Start of Block

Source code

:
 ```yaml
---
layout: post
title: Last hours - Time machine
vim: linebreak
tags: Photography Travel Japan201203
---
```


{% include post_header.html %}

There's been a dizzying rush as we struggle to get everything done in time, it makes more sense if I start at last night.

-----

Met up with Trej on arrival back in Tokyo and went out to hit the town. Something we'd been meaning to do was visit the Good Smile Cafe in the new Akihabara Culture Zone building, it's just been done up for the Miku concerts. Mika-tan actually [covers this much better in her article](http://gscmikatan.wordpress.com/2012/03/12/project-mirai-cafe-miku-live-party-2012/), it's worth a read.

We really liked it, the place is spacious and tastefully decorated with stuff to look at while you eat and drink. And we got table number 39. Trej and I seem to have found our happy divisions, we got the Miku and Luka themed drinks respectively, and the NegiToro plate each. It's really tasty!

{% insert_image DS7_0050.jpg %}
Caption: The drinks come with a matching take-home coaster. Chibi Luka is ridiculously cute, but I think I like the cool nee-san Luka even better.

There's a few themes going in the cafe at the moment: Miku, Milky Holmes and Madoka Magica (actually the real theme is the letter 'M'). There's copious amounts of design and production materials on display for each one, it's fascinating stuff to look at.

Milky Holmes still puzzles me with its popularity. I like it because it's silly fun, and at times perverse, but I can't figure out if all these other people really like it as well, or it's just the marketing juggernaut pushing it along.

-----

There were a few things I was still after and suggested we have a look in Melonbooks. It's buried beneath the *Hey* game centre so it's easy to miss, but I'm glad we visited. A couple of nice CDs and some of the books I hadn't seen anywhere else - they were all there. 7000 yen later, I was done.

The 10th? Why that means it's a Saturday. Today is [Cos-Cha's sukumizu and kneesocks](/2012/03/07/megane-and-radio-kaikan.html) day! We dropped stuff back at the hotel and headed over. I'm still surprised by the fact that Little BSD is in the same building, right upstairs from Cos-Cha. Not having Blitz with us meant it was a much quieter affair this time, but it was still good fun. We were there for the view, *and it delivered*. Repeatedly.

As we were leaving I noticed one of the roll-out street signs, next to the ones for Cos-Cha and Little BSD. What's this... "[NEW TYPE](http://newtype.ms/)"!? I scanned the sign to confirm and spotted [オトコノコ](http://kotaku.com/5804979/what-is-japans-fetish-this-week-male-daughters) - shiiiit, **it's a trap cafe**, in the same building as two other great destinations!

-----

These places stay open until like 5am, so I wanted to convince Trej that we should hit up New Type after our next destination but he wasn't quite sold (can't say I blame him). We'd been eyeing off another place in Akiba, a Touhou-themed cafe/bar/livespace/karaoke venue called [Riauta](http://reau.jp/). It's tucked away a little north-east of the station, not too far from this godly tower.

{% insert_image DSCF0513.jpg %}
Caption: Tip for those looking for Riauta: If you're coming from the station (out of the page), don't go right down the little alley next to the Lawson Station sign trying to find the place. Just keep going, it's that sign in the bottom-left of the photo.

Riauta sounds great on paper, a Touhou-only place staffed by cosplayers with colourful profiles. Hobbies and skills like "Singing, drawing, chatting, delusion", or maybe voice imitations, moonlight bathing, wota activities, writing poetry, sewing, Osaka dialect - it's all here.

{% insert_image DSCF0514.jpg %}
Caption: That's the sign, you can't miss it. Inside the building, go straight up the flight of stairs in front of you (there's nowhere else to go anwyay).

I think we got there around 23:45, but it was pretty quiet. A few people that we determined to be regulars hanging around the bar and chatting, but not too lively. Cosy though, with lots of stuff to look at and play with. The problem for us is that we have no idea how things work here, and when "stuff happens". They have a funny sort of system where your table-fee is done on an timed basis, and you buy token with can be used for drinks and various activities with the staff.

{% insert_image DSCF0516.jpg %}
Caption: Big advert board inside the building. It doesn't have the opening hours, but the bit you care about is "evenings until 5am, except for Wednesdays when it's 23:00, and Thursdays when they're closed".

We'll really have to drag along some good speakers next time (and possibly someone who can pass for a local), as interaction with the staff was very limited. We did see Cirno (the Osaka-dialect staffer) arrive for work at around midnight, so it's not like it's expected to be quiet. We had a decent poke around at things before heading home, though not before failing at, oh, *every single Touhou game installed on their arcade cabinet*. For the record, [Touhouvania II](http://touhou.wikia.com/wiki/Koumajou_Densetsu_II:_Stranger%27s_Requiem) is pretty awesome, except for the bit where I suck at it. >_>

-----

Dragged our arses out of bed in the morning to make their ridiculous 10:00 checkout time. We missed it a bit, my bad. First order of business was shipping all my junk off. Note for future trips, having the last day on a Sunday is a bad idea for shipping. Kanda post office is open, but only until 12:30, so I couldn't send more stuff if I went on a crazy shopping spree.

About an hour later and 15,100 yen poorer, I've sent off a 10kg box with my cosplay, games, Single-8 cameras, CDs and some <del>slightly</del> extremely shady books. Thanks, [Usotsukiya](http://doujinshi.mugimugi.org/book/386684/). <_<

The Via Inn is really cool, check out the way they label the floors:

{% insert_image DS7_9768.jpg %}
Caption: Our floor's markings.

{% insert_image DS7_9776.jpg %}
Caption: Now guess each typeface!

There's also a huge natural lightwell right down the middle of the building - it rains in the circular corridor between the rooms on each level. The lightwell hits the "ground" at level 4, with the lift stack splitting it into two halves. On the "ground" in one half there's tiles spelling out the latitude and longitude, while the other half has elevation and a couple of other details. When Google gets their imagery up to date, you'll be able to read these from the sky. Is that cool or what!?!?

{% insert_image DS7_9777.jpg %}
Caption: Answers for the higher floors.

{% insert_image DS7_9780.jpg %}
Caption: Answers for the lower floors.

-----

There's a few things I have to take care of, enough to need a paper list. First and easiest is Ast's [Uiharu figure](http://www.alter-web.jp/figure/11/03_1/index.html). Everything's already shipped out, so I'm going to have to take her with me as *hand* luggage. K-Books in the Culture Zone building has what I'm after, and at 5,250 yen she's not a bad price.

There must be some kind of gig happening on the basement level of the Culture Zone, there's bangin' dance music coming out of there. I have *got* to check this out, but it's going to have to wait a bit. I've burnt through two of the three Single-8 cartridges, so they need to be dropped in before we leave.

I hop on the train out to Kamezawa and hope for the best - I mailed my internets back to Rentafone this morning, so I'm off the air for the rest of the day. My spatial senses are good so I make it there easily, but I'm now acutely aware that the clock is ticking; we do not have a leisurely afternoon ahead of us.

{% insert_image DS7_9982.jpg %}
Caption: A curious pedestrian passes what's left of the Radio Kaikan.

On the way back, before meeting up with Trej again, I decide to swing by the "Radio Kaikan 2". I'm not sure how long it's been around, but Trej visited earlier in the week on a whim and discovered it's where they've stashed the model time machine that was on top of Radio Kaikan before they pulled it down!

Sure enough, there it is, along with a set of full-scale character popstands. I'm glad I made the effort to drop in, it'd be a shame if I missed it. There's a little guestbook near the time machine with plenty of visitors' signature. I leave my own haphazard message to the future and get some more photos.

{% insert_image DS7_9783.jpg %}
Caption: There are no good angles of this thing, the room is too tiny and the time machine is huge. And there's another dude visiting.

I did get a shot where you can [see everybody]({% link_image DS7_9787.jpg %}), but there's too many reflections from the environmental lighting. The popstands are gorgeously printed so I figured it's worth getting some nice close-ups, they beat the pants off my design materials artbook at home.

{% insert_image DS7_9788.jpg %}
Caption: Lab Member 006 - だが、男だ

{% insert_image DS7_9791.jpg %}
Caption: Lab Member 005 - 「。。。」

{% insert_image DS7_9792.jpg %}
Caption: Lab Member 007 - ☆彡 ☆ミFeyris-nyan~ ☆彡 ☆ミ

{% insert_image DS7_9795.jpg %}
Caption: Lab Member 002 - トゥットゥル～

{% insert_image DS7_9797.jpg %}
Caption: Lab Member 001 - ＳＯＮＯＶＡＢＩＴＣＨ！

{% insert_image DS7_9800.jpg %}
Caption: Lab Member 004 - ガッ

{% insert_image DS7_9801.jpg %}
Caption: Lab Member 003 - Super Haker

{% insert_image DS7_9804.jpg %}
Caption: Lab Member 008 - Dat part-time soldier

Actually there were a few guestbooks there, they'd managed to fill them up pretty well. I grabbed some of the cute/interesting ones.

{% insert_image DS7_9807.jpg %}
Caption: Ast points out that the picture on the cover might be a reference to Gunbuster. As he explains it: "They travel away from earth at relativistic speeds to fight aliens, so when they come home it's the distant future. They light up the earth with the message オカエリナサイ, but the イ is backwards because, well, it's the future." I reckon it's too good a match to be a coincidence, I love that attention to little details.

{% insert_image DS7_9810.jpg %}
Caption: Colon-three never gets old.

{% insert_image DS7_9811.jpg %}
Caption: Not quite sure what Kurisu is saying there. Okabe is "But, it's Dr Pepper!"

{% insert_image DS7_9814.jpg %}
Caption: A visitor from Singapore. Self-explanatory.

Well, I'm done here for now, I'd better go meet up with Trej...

End of Block

The problem: Give again, word for word, every line of the listing above from the one with "I hop on the" to the one with "Caption: A curious", both inclusive, and nothing beyond them.

Solution to this problem:
I hop on the train out to Kamezawa and hope for the best - I mailed my internets back to Rentafone this morning, so I'm off the air for the rest of the day. My spatial senses are good so I make it there easily, but I'm now acutely aware that the clock is ticking; we do not have a leisurely afternoon ahead of us.

{% insert_image DS7_9982.jpg %}
Caption: A curious pedestrian passes what's left of the Radio Kaikan.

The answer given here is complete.